GramDrain - AI/ML Waterlogging Detection & Gravity-Based Drainage Planning for Gram Panchayats

Ministry of Panchayati Raj - Geospatial Intelligence Challenge

Overview

GramDrain is a fully automated, end-to-end geospatial intelligence pipeline that converts raw village-scale LiDAR point clouds (.las / .laz) into government-ready drainage planning deliverables. The system identifies waterlogging-prone zones and proposes gravity-correct drain alignments — all without manual GIS intervention.

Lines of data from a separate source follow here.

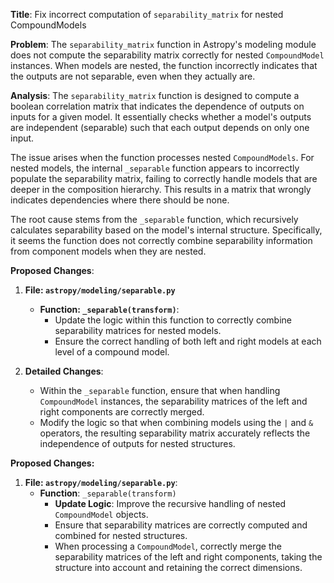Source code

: **Title**: Fix incorrect computation of `separability_matrix` for nested CompoundModels

**Problem**:
The `separability_matrix` function in Astropy's modeling module does not compute the separability matrix correctly for nested `CompoundModel` instances. When models are nested, the function incorrectly indicates that the outputs are not separable, even when they actually are.

**Analysis**:
The `separability_matrix` function is designed to compute a boolean correlation matrix that indicates the dependence of outputs on inputs for a given model. It essentially checks whether a model's outputs are independent (separable) such that each output depends on only one input.

The issue arises when the function processes nested `CompoundModels`. For nested models, the internal `_separable` function appears to incorrectly populate the separability matrix, failing to correctly handle models that are deeper in the composition hierarchy. This results in a matrix that wrongly indicates dependencies where there should be none.

The root cause stems from the `_separable` function, which recursively calculates separability based on the model's internal structure. Specifically, it seems the function does not correctly combine separability information from component models when they are nested.

**Proposed Changes**:
1. **File: `astropy/modeling/separable.py`**
    - **Function: `_separable(transform)`**:
      - Update the logic within this function to correctly combine separability matrices for nested models.
      - Ensure the correct handling of both left and right models at each level of a compound model.

2. **Detailed Changes**:
    - Within the `_separable` function, ensure that when handling `CompoundModel` instances, the separability matrices of the left and right components are correctly merged.
    - Modify the logic so that when combining models using the `|` and `&` operators, the resulting separability matrix accurately reflects the independence of outputs for nested structures.
  
**Proposed Changes:**
1. **File: `astropy/modeling/separable.py`**:
    - **Function**: `_separable(transform)`
      - **Update Logic**: Improve the recursive handling of nested `CompoundModel` objects.
      - Ensure that separability matrices are correctly computed and combined for nested structures.
      - When processing a `CompoundModel`, correctly merge the separability matrices of the left and right components, taking the structure into account and retaining the correct dimensions.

The pipeline processes point clouds ranging from 9.8 million to 1.65 billion points across 10 Gram Panchayat villages (SVAMITVA programme data), producing OGC-compliant GeoTIFF and GeoPackage outputs compatible with BhuNaksha, QGIS, and ArcGIS.

The Problem

Recurring waterlogging in rural Gram Panchayats causes crop loss, property damage, and health hazards. Village-level, terrain-informed drainage planning is difficult to scale because:

Manual identification of low-lying zones is slow and error-prone
Existing tools require skilled GIS operators and large RAM machines
Raw SVAMITVA LiDAR files are too large for standard workflows (up to 11.6 GB, 1.65B points)
No automated pipeline existed for translating LiDAR → actionable drainage maps

Solution — Five-Stage Pipeline

LiDAR (.las/.laz)
      │
      ▼
┌─────────────────────────────┐
│  Stage 1: Ground            │  CSF + NumPy Grid Accumulator
│  Classification             │  Dynamic memory scaling
└──────────────┬──────────────┘
               ▼
┌─────────────────────────────┐
│  Stage 2: DTM Generation    │  1 m resolution GeoTIFF (COG)
│                             │  Void-fill + Gaussian smooth
└──────────────┬──────────────┘
               ▼
┌─────────────────────────────┐
│  Stage 3: Terrain           │  Slope, multi-scale flow
│  Derivatives                │  accumulation, TWI
└──────────────┬──────────────┘
               ▼
┌─────────────────────────────┐
│  Stage 4: XGBoost           │  12-feature matrix
│  Hotspot Detection          │  Per-village retrain + morphological cleanup
└──────────────┬──────────────┘
               ▼
┌─────────────────────────────┐
│  Stage 5: Drainage          │  Gravity-corrected Dijkstra routing
│  Network Design             │  GeoPackage vector output
└─────────────────────────────┘

Key Technical Innovations

NumPy Grid Accumulator (16× RAM reduction)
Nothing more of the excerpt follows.